①含有4倍浓缩维生素及氨基酸的Tangle's MEM(4xMEM)，加有热灭活的15%胎牛血清（FBS）或20%的小牛血清。

②与上相同的4xMEM，加无Ca²⁺的Hanks平衡盐液（HBSS）以及经chelex（Hennings等，1980）处理的FBS，用CaCl₂调整Ca²⁺浓度，用于鼠表皮细胞培养时，Ca²⁺浓度为0.08mmol/L，用于人表皮细胞时则为0.22mmol/L。

③FAD培养液，组成为1份F12和3份DMEM，并加入腺嘌呤1.8x10^-4mol/L、霍乱毒素1x10^-10mol/L、表皮生长因子（EGF）10ng/mL、氢化可的松0.4ɥg/mL和5%FBS。

④MCDB153无血清培养基：MCDB153为基础，胰岛素5mg/L、氢化可的松0.5mg/L、人转铁蛋白1mg/L、EGF10μg/L、牛垂体提取液50mg/L、乙醇胺1x10^-3mol/L。
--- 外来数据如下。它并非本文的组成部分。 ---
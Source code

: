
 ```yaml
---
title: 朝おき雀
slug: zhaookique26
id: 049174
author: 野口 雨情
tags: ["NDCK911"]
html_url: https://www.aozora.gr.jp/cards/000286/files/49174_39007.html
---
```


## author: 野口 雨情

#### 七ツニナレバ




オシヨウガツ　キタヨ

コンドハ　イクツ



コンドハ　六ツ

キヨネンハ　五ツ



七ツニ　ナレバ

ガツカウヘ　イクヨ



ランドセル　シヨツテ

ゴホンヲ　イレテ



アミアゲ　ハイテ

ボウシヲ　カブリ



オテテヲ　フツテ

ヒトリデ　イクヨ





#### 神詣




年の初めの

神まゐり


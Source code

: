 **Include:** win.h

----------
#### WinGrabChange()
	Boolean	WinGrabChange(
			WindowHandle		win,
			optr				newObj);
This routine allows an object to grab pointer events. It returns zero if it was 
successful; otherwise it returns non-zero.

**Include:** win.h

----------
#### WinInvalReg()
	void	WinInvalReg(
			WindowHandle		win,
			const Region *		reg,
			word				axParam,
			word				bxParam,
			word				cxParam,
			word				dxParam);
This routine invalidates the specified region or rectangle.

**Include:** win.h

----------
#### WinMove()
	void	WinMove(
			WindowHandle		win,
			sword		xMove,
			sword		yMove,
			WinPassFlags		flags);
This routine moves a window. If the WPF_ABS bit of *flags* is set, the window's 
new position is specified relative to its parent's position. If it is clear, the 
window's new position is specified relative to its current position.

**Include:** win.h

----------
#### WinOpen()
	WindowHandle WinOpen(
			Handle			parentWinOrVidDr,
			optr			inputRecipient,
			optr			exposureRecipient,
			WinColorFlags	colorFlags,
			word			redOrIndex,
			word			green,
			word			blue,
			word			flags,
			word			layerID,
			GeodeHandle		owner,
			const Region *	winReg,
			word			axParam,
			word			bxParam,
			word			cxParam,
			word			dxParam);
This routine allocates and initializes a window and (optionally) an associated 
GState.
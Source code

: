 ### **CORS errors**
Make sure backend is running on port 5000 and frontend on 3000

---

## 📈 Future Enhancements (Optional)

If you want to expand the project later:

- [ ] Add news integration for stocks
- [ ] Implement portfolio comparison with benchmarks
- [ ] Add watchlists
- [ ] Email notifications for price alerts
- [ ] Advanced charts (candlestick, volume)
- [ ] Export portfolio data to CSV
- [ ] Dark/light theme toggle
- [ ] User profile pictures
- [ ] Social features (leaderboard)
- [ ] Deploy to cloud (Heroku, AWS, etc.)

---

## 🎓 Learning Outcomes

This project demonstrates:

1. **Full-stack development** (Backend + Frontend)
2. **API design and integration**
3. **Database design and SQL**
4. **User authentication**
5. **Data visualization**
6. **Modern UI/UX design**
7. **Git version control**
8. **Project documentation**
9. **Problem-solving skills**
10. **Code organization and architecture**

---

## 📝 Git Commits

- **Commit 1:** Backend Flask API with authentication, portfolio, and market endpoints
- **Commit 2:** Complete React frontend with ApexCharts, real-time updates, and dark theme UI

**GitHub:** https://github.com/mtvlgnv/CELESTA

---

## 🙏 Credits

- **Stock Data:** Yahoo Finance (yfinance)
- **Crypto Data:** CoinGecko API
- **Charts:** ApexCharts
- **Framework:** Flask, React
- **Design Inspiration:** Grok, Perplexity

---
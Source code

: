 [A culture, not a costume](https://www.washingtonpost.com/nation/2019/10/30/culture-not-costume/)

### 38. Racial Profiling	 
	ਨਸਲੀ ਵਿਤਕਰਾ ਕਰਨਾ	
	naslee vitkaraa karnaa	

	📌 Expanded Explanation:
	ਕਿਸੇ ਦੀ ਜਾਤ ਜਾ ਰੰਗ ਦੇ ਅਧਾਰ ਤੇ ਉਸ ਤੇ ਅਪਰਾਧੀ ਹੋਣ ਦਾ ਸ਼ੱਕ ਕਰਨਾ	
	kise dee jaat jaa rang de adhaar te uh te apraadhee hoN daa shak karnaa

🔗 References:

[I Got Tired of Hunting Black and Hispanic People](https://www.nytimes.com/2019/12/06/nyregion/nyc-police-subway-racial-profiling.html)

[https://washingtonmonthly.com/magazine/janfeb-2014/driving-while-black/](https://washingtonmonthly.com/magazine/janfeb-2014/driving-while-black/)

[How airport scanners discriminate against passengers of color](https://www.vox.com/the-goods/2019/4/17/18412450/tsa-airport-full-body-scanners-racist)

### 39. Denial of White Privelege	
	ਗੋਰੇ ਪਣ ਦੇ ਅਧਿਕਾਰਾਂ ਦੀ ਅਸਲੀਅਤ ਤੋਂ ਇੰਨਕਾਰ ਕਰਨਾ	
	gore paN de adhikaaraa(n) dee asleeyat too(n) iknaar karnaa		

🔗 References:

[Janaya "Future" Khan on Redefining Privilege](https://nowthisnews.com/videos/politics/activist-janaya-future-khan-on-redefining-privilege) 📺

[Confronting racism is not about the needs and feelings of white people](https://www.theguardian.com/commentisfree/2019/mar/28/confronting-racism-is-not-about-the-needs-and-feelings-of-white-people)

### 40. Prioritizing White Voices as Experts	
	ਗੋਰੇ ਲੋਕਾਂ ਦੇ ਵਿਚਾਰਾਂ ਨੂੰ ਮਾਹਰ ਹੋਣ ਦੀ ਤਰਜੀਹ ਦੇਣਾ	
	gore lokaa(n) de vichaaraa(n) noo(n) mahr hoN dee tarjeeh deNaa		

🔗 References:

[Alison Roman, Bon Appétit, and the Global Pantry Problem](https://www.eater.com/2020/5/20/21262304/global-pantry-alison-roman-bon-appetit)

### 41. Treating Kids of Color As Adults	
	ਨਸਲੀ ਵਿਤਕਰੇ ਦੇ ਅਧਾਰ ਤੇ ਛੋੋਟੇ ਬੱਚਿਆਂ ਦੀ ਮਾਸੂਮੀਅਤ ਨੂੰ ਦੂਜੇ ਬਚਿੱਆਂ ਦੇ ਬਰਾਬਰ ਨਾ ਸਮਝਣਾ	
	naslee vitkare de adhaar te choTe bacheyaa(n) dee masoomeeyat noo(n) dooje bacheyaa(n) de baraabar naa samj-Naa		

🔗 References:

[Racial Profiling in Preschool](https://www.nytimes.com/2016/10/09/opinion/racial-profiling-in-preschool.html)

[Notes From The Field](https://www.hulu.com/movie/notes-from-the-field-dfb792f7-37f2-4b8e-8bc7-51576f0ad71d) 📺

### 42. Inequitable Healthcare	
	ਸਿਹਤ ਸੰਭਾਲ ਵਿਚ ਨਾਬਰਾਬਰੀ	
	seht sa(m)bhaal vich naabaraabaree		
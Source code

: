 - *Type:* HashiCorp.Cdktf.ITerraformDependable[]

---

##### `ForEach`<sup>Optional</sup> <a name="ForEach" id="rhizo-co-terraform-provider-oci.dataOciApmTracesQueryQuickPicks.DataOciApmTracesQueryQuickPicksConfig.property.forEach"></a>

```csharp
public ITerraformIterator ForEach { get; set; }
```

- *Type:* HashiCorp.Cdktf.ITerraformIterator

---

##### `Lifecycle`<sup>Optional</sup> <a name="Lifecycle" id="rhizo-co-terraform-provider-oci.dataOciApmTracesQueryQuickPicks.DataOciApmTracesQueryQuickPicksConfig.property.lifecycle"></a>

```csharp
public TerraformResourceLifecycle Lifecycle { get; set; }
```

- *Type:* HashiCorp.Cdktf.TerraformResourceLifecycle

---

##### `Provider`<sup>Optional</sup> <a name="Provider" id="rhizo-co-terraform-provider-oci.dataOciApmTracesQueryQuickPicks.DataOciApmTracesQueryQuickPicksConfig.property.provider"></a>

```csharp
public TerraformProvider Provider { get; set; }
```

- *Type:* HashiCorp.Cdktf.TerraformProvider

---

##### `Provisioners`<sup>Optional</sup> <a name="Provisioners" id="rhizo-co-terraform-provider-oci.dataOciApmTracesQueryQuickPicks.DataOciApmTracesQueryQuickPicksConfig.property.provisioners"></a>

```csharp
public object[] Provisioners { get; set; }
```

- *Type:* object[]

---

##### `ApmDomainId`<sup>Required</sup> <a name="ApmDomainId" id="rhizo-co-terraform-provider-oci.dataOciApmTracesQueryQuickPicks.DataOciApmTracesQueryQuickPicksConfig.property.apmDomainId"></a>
⑤上皮细胞培养液：近年来，国外些公司研制了多种成品上皮细胞培养液，例如使用于角化上皮细胞的KGM适用于一般表皮细胞的EGM等，使用很方便。

⑥3T3细胞培养液：DMEM培养基添加10%胎牛血清，4mmol/L谷氨酰胺。培养液可含有抗生素，包括青霉素100U/mL，链霉素100ɥg/mL，二性霉素0.25mg/L。

（2）0.2%或0.25%胰蛋白酶（1:250）。

（3）0.25%分离酶（dispaseⅡ）：主要作用在表皮-真皮结合处，在表皮细胞分离过程中，可获得大量具有增殖能力的基底细胞，而且可以减少成纤维细胞的污染。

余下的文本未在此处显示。